Hants
Rising Sun Member
The next option would be to have the mobile retransmit your UHF TX and additionally do the flip side and retransmit the other party to your remote UHF frequency. This is called a full duplex cross band repeating. The difference is that your HT only needs to talk to your mobile. But now you have two transmitters working on two different input and output frequencies. This means you have to ID both radios and since you don't know when someone might trip the input to the mobile, it's not technically being ID'd properly. DOING THIS BLINDLY IS ILLEGAL UNLESS THE RADIO SELF IDENTIFIES! If the radio can self ID (with your call sign) when it happens to transmit, this is OK to use as an RX range extender. Also if both hams using the full duplex cross band announce what is going on, that could be fine.
Note that this means that you cannot legally do full-duplex CBR via another (public) repeater unless your mobile self-identifies.

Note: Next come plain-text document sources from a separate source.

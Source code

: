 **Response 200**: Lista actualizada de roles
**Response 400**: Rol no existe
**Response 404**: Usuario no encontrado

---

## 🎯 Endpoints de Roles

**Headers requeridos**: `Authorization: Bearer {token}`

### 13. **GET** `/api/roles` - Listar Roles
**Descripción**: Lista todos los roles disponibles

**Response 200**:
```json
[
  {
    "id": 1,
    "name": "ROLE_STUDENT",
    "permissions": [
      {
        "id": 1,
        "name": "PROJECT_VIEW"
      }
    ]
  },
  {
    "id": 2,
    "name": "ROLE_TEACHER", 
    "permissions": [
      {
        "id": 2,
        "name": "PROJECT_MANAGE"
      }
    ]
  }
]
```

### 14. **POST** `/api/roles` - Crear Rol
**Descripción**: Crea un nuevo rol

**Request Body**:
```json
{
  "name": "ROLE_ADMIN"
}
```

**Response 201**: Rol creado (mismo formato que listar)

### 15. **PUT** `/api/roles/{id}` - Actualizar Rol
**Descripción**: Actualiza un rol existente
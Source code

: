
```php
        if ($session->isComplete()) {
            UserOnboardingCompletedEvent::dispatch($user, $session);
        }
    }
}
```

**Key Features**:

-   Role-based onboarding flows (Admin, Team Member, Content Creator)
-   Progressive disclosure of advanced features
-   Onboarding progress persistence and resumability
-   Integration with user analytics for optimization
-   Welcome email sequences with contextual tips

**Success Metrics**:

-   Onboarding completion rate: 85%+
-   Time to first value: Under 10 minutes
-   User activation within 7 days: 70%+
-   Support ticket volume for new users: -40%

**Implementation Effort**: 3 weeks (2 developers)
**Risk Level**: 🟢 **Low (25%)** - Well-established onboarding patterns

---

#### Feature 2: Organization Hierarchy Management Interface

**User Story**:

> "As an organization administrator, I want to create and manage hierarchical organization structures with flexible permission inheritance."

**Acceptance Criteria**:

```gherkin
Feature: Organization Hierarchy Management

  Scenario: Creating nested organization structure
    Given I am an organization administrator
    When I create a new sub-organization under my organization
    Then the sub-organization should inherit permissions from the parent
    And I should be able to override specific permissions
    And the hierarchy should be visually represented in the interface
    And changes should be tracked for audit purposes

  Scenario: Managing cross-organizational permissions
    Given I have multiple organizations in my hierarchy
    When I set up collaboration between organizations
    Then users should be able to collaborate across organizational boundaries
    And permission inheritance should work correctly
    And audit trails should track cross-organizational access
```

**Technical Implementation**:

...the FCC only allows you to do remote control tones on the UHF side AFAIK. I've never verified that in the FCC Rules, so that may only be hear-say. But I do believe that doing remote control via an HT on the UHF side is fine, so set up cross band remote controls going UHF-to-VHF and you should never be non-compliant.
I have read from several sources that remote control can only be done via UHF frequencies, also. One of those places is Kenwood's SkyCommand documentation (remote control of their big-boy base station radios). From what I've read, the FCC only requires that the Remote Control be transmitted on UHF -- all other communications can be on other bands. My understanding is that VHFxVHF CBR would be fine with the FCC, as long as Remote Control commands were transmitted on UHF (requiring a dual-VFO HT).